[WHAT NEEDS TO BE DONE]
Could you copy every record exactly, leaving the pictures behind?

[MATERIAL FOR THE TASK]
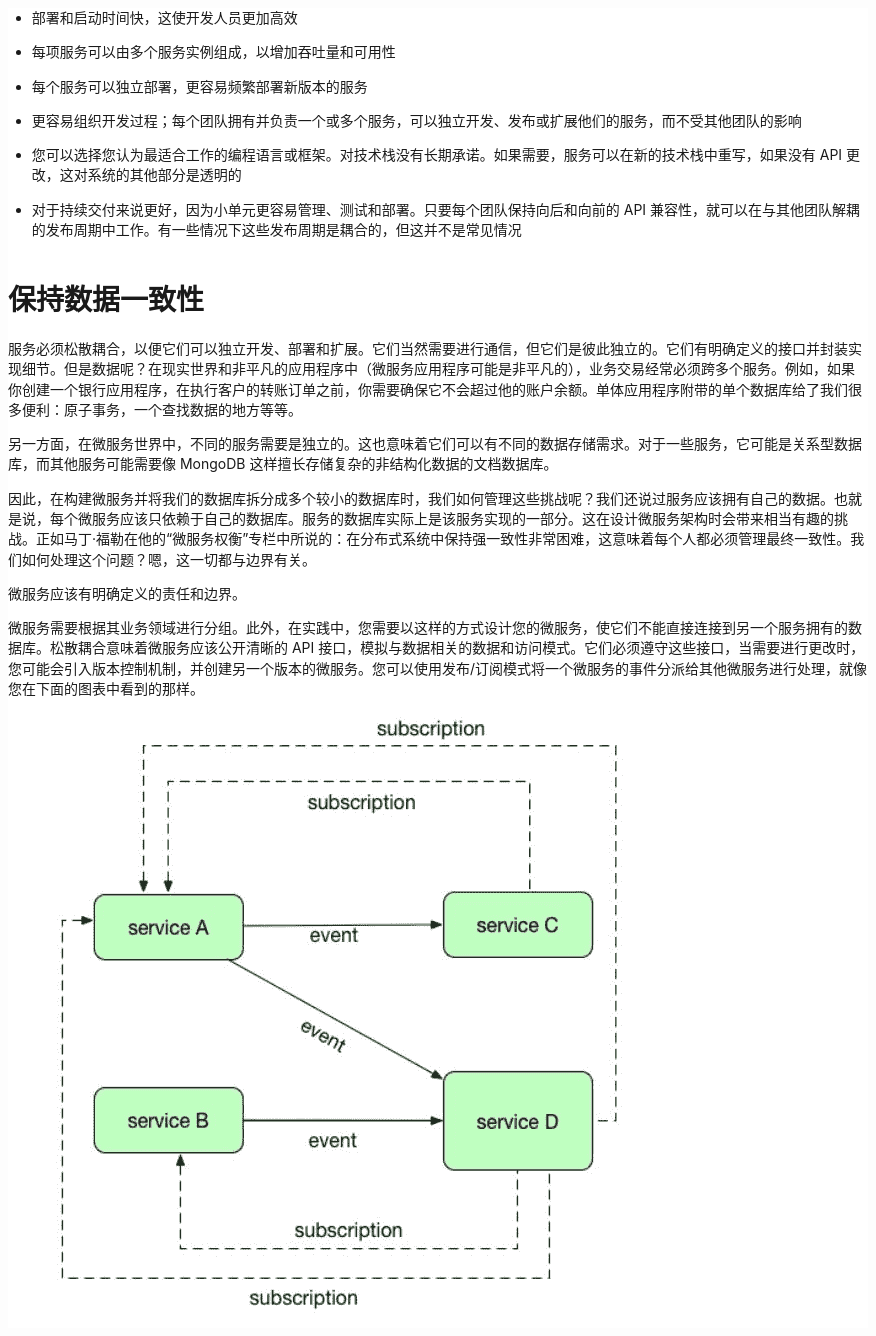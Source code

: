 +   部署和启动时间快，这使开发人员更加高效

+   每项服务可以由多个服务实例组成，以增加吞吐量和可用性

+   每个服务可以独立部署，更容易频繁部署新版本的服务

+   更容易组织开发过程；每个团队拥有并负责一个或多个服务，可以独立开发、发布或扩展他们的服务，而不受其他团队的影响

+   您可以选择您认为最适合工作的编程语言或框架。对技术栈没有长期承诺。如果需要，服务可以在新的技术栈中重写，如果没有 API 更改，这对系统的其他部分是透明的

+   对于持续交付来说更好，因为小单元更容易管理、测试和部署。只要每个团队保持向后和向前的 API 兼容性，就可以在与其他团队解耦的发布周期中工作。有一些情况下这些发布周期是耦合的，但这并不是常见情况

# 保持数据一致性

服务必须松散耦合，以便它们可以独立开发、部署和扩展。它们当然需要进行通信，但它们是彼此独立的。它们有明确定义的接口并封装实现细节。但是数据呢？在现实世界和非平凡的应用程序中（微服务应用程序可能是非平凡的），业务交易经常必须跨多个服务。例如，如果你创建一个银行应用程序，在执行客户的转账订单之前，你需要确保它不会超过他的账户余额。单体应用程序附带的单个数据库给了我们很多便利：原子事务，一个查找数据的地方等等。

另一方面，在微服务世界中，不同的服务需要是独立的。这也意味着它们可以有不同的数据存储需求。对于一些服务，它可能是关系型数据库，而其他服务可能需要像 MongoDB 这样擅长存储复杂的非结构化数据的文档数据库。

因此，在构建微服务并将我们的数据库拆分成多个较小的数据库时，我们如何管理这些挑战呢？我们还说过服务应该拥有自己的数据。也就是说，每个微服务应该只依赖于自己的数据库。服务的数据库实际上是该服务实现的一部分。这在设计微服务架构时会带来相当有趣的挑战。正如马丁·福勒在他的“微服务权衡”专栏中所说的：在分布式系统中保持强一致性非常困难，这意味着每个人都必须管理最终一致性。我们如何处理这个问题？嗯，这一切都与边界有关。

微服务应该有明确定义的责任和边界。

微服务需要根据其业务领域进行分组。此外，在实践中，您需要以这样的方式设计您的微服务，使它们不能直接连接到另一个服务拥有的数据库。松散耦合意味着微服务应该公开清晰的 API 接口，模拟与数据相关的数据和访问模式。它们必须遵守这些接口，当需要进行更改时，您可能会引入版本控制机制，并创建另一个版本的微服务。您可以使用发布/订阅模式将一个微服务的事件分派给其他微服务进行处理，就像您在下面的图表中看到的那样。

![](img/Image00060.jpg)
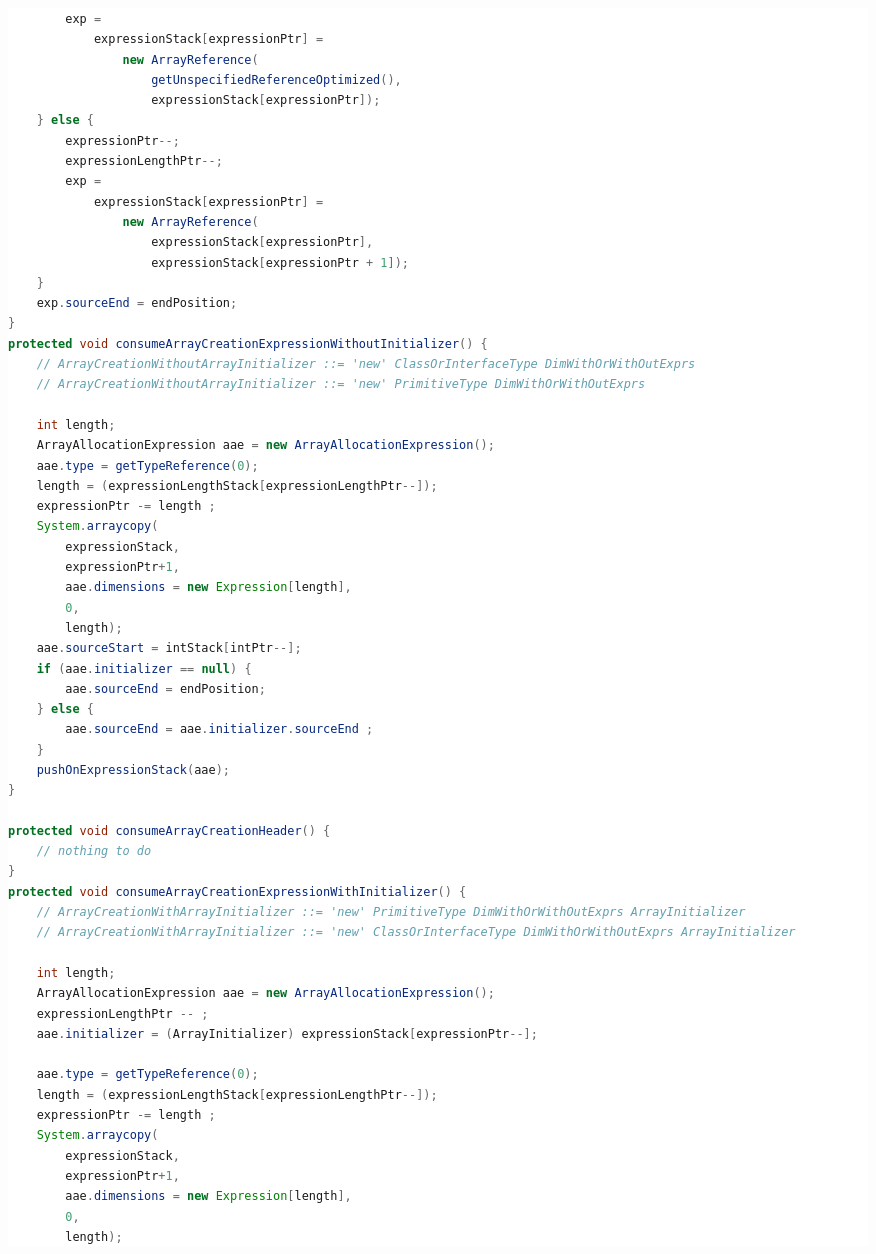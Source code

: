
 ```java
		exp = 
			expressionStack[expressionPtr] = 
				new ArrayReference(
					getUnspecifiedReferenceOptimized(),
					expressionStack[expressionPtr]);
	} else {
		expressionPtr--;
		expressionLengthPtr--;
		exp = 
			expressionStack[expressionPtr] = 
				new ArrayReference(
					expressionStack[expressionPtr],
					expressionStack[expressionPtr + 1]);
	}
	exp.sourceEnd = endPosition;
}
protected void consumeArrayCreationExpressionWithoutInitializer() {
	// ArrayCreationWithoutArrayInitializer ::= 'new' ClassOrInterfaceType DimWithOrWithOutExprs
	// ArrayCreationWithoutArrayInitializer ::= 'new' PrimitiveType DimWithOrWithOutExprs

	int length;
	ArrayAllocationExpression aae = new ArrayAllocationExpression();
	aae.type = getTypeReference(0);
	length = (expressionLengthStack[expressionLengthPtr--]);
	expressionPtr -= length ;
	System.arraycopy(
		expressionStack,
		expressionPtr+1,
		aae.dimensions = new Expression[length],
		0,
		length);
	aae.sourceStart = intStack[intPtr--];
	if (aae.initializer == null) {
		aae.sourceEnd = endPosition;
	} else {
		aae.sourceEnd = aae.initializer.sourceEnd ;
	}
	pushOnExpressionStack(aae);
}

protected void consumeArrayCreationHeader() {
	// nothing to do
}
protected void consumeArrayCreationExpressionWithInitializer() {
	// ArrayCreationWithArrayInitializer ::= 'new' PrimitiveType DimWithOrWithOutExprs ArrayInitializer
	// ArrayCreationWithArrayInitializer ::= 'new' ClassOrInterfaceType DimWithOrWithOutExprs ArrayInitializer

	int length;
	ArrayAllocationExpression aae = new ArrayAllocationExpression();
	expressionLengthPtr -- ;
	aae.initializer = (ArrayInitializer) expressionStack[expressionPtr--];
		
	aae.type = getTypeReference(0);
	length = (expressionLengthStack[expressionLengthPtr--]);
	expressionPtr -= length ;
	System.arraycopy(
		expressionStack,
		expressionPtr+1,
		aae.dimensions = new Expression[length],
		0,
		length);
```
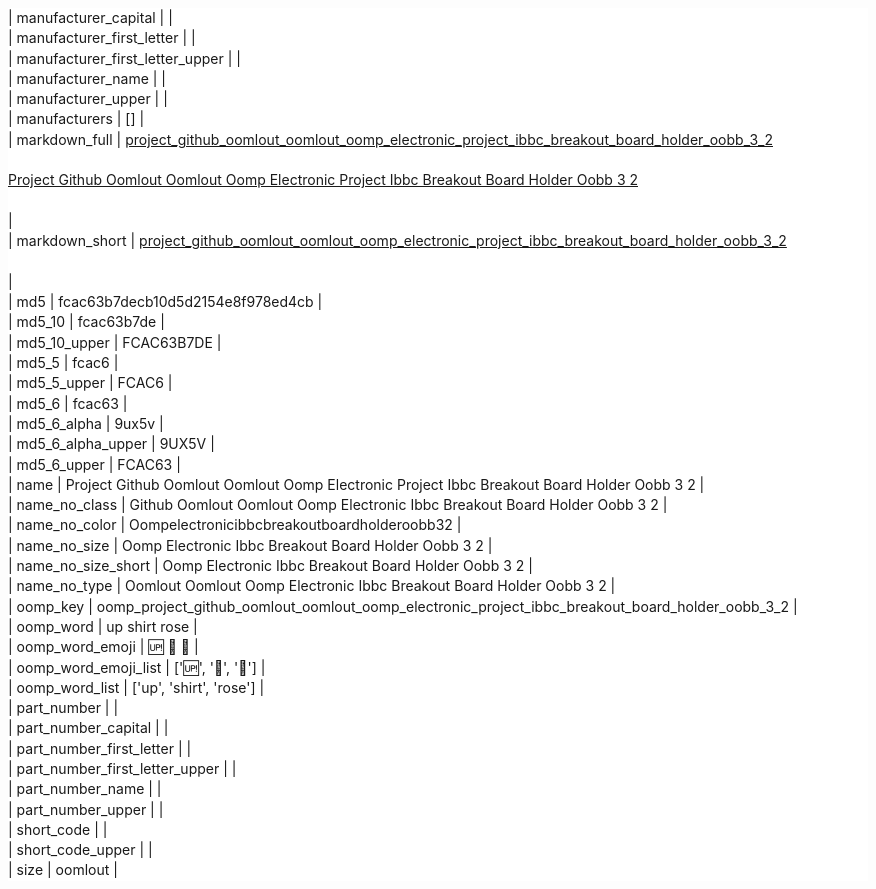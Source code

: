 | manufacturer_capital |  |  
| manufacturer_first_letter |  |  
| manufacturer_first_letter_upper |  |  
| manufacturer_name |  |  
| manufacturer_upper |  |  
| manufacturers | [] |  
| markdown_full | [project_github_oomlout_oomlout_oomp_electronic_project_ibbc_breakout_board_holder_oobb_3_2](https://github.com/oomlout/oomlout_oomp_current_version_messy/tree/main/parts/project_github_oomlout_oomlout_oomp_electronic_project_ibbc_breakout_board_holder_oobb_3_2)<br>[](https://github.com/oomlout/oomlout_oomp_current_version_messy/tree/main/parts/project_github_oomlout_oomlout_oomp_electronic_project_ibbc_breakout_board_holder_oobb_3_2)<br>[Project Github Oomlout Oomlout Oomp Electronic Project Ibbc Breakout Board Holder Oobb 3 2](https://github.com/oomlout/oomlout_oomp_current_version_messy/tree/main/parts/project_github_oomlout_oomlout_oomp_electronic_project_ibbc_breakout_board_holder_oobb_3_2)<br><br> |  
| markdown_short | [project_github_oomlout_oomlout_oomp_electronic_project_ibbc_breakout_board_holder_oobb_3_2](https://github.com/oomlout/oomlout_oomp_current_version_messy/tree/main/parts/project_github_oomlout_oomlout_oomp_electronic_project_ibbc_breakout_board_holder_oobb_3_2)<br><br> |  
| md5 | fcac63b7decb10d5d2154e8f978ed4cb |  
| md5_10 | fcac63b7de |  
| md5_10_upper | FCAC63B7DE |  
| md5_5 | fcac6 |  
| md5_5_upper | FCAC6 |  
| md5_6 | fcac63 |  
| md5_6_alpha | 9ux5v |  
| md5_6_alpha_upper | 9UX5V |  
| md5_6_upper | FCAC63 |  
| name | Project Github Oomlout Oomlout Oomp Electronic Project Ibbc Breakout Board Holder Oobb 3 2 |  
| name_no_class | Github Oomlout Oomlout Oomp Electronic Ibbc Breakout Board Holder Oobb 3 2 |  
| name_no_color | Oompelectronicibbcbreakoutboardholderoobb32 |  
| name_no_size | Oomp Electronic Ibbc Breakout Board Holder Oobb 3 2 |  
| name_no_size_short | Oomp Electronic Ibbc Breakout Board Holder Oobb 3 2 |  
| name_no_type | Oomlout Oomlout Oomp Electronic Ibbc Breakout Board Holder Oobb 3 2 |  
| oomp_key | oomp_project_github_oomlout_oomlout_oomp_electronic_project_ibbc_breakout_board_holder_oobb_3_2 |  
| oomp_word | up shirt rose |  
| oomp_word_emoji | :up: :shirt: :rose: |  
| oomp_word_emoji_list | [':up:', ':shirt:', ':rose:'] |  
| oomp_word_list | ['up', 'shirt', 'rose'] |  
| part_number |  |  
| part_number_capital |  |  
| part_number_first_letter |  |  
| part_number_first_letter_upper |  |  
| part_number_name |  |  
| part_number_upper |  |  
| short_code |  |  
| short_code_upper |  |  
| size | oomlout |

[YOUR SOLUTION]
Source code

: +   部署和启动时间快，这使开发人员更加高效

+   每项服务可以由多个服务实例组成，以增加吞吐量和可用性

+   每个服务可以独立部署，更容易频繁部署新版本的服务

+   更容易组织开发过程；每个团队拥有并负责一个或多个服务，可以独立开发、发布或扩展他们的服务，而不受其他团队的影响

+   您可以选择您认为最适合工作的编程语言或框架。对技术栈没有长期承诺。如果需要，服务可以在新的技术栈中重写，如果没有 API 更改，这对系统的其他部分是透明的

+   对于持续交付来说更好，因为小单元更容易管理、测试和部署。只要每个团队保持向后和向前的 API 兼容性，就可以在与其他团队解耦的发布周期中工作。有一些情况下这些发布周期是耦合的，但这并不是常见情况

# 保持数据一致性

服务必须松散耦合，以便它们可以独立开发、部署和扩展。它们当然需要进行通信，但它们是彼此独立的。它们有明确定义的接口并封装实现细节。但是数据呢？在现实世界和非平凡的应用程序中（微服务应用程序可能是非平凡的），业务交易经常必须跨多个服务。例如，如果你创建一个银行应用程序，在执行客户的转账订单之前，你需要确保它不会超过他的账户余额。单体应用程序附带的单个数据库给了我们很多便利：原子事务，一个查找数据的地方等等。

另一方面，在微服务世界中，不同的服务需要是独立的。这也意味着它们可以有不同的数据存储需求。对于一些服务，它可能是关系型数据库，而其他服务可能需要像 MongoDB 这样擅长存储复杂的非结构化数据的文档数据库。

因此，在构建微服务并将我们的数据库拆分成多个较小的数据库时，我们如何管理这些挑战呢？我们还说过服务应该拥有自己的数据。也就是说，每个微服务应该只依赖于自己的数据库。服务的数据库实际上是该服务实现的一部分。这在设计微服务架构时会带来相当有趣的挑战。正如马丁·福勒在他的“微服务权衡”专栏中所说的：在分布式系统中保持强一致性非常困难，这意味着每个人都必须管理最终一致性。我们如何处理这个问题？嗯，这一切都与边界有关。

微服务应该有明确定义的责任和边界。

微服务需要根据其业务领域进行分组。此外，在实践中，您需要以这样的方式设计您的微服务，使它们不能直接连接到另一个服务拥有的数据库。松散耦合意味着微服务应该公开清晰的 API 接口，模拟与数据相关的数据和访问模式。它们必须遵守这些接口，当需要进行更改时，您可能会引入版本控制机制，并创建另一个版本的微服务。您可以使用发布/订阅模式将一个微服务的事件分派给其他微服务进行处理，就像您在下面的图表中看到的那样。

![](img/Image00060.jpg)
Source code

:
 ```java
		exp = 
			expressionStack[expressionPtr] = 
				new ArrayReference(
					getUnspecifiedReferenceOptimized(),
					expressionStack[expressionPtr]);
	} else {
		expressionPtr--;
		expressionLengthPtr--;
		exp = 
			expressionStack[expressionPtr] = 
				new ArrayReference(
					expressionStack[expressionPtr],
					expressionStack[expressionPtr + 1]);
	}
	exp.sourceEnd = endPosition;
}
protected void consumeArrayCreationExpressionWithoutInitializer() {
	// ArrayCreationWithoutArrayInitializer ::= 'new' ClassOrInterfaceType DimWithOrWithOutExprs
	// ArrayCreationWithoutArrayInitializer ::= 'new' PrimitiveType DimWithOrWithOutExprs

	int length;
	ArrayAllocationExpression aae = new ArrayAllocationExpression();
	aae.type = getTypeReference(0);
	length = (expressionLengthStack[expressionLengthPtr--]);
	expressionPtr -= length ;
	System.arraycopy(
		expressionStack,
		expressionPtr+1,
		aae.dimensions = new Expression[length],
		0,
		length);
	aae.sourceStart = intStack[intPtr--];
	if (aae.initializer == null) {
		aae.sourceEnd = endPosition;
	} else {
		aae.sourceEnd = aae.initializer.sourceEnd ;
	}
	pushOnExpressionStack(aae);
}

protected void consumeArrayCreationHeader() {
	// nothing to do
}
protected void consumeArrayCreationExpressionWithInitializer() {
	// ArrayCreationWithArrayInitializer ::= 'new' PrimitiveType DimWithOrWithOutExprs ArrayInitializer
	// ArrayCreationWithArrayInitializer ::= 'new' ClassOrInterfaceType DimWithOrWithOutExprs ArrayInitializer

	int length;
	ArrayAllocationExpression aae = new ArrayAllocationExpression();
	expressionLengthPtr -- ;
	aae.initializer = (ArrayInitializer) expressionStack[expressionPtr--];
		
	aae.type = getTypeReference(0);
	length = (expressionLengthStack[expressionLengthPtr--]);
	expressionPtr -= length ;
	System.arraycopy(
		expressionStack,
		expressionPtr+1,
		aae.dimensions = new Expression[length],
		0,
		length);
```
Source code

: | manufacturer_capital |  |  
| manufacturer_first_letter |  |  
| manufacturer_first_letter_upper |  |  
| manufacturer_name |  |  
| manufacturer_upper |  |  
| manufacturers | [] |  
| markdown_full | [project_github_oomlout_oomlout_oomp_electronic_project_ibbc_breakout_board_holder_oobb_3_2](https://github.com/oomlout/oomlout_oomp_current_version_messy/tree/main/parts/project_github_oomlout_oomlout_oomp_electronic_project_ibbc_breakout_board_holder_oobb_3_2)<br>[](https://github.com/oomlout/oomlout_oomp_current_version_messy/tree/main/parts/project_github_oomlout_oomlout_oomp_electronic_project_ibbc_breakout_board_holder_oobb_3_2)<br>[Project Github Oomlout Oomlout Oomp Electronic Project Ibbc Breakout Board Holder Oobb 3 2](https://github.com/oomlout/oomlout_oomp_current_version_messy/tree/main/parts/project_github_oomlout_oomlout_oomp_electronic_project_ibbc_breakout_board_holder_oobb_3_2)<br><br> |  
| markdown_short | [project_github_oomlout_oomlout_oomp_electronic_project_ibbc_breakout_board_holder_oobb_3_2](https://github.com/oomlout/oomlout_oomp_current_version_messy/tree/main/parts/project_github_oomlout_oomlout_oomp_electronic_project_ibbc_breakout_board_holder_oobb_3_2)<br><br> |  
| md5 | fcac63b7decb10d5d2154e8f978ed4cb |  
| md5_10 | fcac63b7de |  
| md5_10_upper | FCAC63B7DE |  
| md5_5 | fcac6 |  
| md5_5_upper | FCAC6 |  
| md5_6 | fcac63 |  
| md5_6_alpha | 9ux5v |  
| md5_6_alpha_upper | 9UX5V |  
| md5_6_upper | FCAC63 |  
| name | Project Github Oomlout Oomlout Oomp Electronic Project Ibbc Breakout Board Holder Oobb 3 2 |  
| name_no_class | Github Oomlout Oomlout Oomp Electronic Ibbc Breakout Board Holder Oobb 3 2 |  
| name_no_color | Oompelectronicibbcbreakoutboardholderoobb32 |  
| name_no_size | Oomp Electronic Ibbc Breakout Board Holder Oobb 3 2 |  
| name_no_size_short | Oomp Electronic Ibbc Breakout Board Holder Oobb 3 2 |  
| name_no_type | Oomlout Oomlout Oomp Electronic Ibbc Breakout Board Holder Oobb 3 2 |  
| oomp_key | oomp_project_github_oomlout_oomlout_oomp_electronic_project_ibbc_breakout_board_holder_oobb_3_2 |  
| oomp_word | up shirt rose |  
| oomp_word_emoji | :up: :shirt: :rose: |  
| oomp_word_emoji_list | [':up:', ':shirt:', ':rose:'] |  
| oomp_word_list | ['up', 'shirt', 'rose'] |  
| part_number |  |  
| part_number_capital |  |  
| part_number_first_letter |  |  
| part_number_first_letter_upper |  |  
| part_number_name |  |  
| part_number_upper |  |  
| short_code |  |  
| short_code_upper |  |  
| size | oomlout |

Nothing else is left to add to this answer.